1. Une contraction structurelle des volumes masquée par l'appréciation des prix

1.1 La chute des volumes exportés : le signal d'une perte de compétitivité-prix

Entre 2015 et 2025, les exportations de l'UE vers les pays tiers ont perdu près de la moitié de leur volume, passant de 295 977 t à 152 708 t (soit –48,4 %). Cette érosion est continue et ne se limite pas à un événement conjoncturel unique. Le point bas est atteint en 2025, confirmant une trajectoire descendante qui s'est accélérée après 2018. Les importations ont également reculé, mais de manière bien plus modérée (–17,9 %), passant de 236 165 t à 193 959 t.

Indicateur 2015 2025 Variation
Exportations (t) 295 977 152 708 –48,4 %
Importations (t) 236 165 193 959 –17,9 %
Solde (t) 59 812 –41 251

Ce recul asymétrique des volumes indique que l'UE a progressivement perdu des parts de marché à l'export, tandis que ses propres besoins en importations ont mieux résisté.

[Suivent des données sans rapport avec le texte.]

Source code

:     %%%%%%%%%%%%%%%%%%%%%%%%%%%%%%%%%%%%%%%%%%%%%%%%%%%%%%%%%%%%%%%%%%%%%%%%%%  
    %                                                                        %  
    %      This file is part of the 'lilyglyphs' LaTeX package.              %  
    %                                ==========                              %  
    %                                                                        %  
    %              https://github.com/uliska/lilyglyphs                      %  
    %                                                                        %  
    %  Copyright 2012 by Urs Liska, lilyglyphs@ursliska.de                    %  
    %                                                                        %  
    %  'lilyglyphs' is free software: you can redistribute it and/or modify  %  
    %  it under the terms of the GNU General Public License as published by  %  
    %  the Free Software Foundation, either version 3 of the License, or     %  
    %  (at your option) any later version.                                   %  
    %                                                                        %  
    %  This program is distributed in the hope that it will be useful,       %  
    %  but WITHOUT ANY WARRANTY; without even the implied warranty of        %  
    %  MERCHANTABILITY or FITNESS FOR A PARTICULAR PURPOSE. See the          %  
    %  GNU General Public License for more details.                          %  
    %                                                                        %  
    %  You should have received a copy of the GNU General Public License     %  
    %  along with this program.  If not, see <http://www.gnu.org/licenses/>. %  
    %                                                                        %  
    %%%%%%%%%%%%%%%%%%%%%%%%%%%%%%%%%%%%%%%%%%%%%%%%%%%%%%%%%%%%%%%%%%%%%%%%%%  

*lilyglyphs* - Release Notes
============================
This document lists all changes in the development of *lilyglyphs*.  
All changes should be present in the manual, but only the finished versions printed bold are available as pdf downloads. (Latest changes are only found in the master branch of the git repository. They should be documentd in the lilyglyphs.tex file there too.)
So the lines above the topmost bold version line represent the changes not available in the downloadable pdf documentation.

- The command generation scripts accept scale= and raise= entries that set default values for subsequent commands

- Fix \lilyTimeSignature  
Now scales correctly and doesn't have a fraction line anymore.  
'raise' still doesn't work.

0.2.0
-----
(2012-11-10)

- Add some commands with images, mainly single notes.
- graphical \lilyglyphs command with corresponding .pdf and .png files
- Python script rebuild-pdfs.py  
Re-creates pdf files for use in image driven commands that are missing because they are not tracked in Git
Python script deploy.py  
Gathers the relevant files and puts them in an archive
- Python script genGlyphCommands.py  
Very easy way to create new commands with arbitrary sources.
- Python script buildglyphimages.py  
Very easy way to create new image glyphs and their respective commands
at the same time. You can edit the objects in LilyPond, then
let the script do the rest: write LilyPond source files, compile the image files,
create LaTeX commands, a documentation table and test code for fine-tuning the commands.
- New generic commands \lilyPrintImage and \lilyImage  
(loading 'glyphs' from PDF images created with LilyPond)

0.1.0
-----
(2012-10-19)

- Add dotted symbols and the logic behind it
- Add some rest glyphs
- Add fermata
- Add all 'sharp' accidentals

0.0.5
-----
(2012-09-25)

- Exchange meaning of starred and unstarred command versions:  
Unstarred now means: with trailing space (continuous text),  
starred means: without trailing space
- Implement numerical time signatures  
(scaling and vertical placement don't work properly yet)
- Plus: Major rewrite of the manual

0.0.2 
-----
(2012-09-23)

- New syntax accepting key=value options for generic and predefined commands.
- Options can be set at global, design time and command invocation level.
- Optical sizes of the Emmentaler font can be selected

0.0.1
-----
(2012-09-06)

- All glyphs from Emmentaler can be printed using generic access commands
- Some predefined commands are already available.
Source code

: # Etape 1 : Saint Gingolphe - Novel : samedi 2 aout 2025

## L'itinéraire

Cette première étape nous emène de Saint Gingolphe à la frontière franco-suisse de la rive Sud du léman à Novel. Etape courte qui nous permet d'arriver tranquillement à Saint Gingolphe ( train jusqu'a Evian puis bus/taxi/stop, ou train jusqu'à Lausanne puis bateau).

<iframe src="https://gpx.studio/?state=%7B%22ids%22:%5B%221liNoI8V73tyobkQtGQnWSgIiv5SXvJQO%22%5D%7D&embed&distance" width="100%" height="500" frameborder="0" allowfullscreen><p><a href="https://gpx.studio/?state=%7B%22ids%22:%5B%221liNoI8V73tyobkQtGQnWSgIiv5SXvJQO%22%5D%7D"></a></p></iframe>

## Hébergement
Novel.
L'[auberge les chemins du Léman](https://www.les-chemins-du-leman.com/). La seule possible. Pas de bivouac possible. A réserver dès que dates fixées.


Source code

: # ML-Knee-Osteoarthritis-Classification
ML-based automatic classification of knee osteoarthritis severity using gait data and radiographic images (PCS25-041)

1.2 La hausse des prix unitaires : un rempart partiel

La hausse des prix à l'export (+42,9 %, de 814 à 1 163 EUR/t) a partiellement compensé la baisse des volumes. En valeur, les exportations n'ont baissé « que » de 26,3 % (de 240,9 M à 177,6 M EUR), contre 48,4 % en volume. Du côté des importations, la hausse des prix est plus contenue (+15,2 %, de 637 à 734 EUR/t), ce qui traduit des conditions d'approvisionnement relativement plus favorables pour les partenaires de l'UE.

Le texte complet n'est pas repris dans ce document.